#### Task to carry out:
Set down exactly, from the records below, the line with "- Arrêté du" through the line with "- Code monétaire et financier - art. L752-6", and nothing else.

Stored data
· · · ·

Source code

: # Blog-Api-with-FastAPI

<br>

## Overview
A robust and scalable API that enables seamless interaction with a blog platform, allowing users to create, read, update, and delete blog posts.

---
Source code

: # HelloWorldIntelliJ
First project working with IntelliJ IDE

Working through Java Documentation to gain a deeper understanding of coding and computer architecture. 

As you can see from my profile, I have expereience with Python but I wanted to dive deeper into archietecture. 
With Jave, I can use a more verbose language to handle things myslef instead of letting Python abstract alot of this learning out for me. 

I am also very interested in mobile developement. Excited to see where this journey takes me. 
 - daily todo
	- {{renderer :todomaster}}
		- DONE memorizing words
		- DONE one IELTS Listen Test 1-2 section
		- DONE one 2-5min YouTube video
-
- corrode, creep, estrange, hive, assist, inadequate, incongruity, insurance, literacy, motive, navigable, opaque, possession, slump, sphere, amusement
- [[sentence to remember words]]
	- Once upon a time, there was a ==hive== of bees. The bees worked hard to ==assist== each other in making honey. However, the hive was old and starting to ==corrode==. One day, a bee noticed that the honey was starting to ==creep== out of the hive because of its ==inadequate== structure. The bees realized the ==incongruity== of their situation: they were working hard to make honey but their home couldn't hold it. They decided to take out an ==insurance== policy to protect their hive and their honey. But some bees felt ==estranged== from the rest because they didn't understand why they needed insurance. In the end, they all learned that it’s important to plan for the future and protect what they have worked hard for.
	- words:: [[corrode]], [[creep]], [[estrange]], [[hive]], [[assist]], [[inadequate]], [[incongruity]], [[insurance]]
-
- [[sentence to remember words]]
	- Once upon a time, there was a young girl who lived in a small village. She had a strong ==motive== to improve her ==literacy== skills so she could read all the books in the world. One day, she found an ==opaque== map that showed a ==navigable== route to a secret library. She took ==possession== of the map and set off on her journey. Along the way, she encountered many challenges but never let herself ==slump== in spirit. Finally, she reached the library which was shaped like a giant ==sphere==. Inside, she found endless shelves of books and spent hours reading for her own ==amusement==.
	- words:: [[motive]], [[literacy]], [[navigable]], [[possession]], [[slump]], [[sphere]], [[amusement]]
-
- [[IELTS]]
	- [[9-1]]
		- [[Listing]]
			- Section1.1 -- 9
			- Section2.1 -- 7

· · · ·

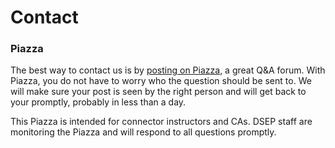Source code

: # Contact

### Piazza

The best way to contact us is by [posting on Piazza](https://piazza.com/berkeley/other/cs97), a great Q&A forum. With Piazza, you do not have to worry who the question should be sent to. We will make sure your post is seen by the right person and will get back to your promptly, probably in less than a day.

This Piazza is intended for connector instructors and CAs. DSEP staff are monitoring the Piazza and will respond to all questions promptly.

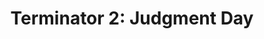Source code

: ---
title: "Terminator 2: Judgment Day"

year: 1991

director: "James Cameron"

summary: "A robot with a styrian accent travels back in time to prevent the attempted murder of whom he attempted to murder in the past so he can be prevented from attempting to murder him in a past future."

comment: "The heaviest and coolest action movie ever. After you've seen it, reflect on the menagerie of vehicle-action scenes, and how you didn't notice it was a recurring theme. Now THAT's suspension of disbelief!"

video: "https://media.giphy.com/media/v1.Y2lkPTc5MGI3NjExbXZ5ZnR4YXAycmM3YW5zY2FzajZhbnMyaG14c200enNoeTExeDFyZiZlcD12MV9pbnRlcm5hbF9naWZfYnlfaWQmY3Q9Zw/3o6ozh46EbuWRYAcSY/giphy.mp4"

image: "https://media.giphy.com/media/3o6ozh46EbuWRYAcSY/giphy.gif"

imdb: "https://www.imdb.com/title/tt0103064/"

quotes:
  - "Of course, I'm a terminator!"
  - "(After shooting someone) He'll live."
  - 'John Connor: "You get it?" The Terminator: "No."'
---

· · · ·

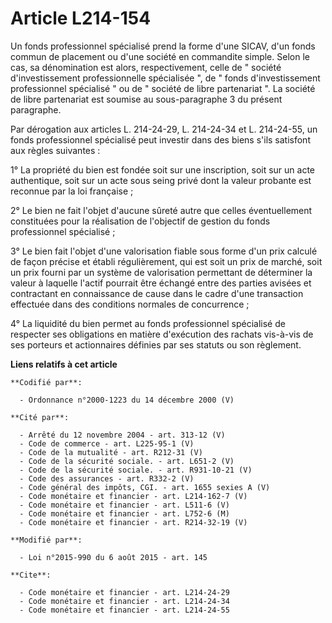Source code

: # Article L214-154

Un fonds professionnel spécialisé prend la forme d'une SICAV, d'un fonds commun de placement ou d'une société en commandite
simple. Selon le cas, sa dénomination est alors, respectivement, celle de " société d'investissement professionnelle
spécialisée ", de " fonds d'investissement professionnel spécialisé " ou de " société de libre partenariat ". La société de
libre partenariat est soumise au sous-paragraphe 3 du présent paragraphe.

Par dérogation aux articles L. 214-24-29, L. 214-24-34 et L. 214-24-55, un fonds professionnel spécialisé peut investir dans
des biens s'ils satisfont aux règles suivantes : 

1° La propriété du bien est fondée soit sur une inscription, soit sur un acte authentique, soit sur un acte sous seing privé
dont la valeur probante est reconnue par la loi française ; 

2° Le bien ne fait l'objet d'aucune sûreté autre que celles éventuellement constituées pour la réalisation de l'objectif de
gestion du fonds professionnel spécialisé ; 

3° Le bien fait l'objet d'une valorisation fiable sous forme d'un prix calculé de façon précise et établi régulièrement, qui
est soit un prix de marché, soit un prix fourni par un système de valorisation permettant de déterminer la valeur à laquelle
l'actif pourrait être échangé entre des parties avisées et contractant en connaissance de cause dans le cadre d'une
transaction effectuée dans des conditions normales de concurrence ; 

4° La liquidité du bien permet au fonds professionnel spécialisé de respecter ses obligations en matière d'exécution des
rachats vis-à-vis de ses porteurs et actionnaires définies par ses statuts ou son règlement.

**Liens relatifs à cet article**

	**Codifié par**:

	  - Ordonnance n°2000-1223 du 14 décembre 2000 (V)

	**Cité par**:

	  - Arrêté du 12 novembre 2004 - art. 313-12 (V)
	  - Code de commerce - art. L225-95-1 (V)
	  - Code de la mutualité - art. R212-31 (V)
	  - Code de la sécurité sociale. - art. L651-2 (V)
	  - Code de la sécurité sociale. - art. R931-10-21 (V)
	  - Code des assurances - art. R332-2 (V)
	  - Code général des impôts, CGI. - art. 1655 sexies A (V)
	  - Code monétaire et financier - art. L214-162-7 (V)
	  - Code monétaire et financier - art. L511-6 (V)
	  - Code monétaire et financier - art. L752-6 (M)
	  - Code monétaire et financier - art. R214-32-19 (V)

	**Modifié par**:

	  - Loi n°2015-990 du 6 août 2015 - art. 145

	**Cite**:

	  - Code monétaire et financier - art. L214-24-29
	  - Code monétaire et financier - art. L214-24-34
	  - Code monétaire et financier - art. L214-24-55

· · · ·

#### Task solution:
	  - Arrêté du 12 novembre 2004 - art. 313-12 (V)
	  - Code de commerce - art. L225-95-1 (V)
	  - Code de la mutualité - art. R212-31 (V)
	  - Code de la sécurité sociale. - art. L651-2 (V)
	  - Code de la sécurité sociale. - art. R931-10-21 (V)
	  - Code des assurances - art. R332-2 (V)
	  - Code général des impôts, CGI. - art. 1655 sexies A (V)
	  - Code monétaire et financier - art. L214-162-7 (V)
	  - Code monétaire et financier - art. L511-6 (V)
	  - Code monétaire et financier - art. L752-6 (M)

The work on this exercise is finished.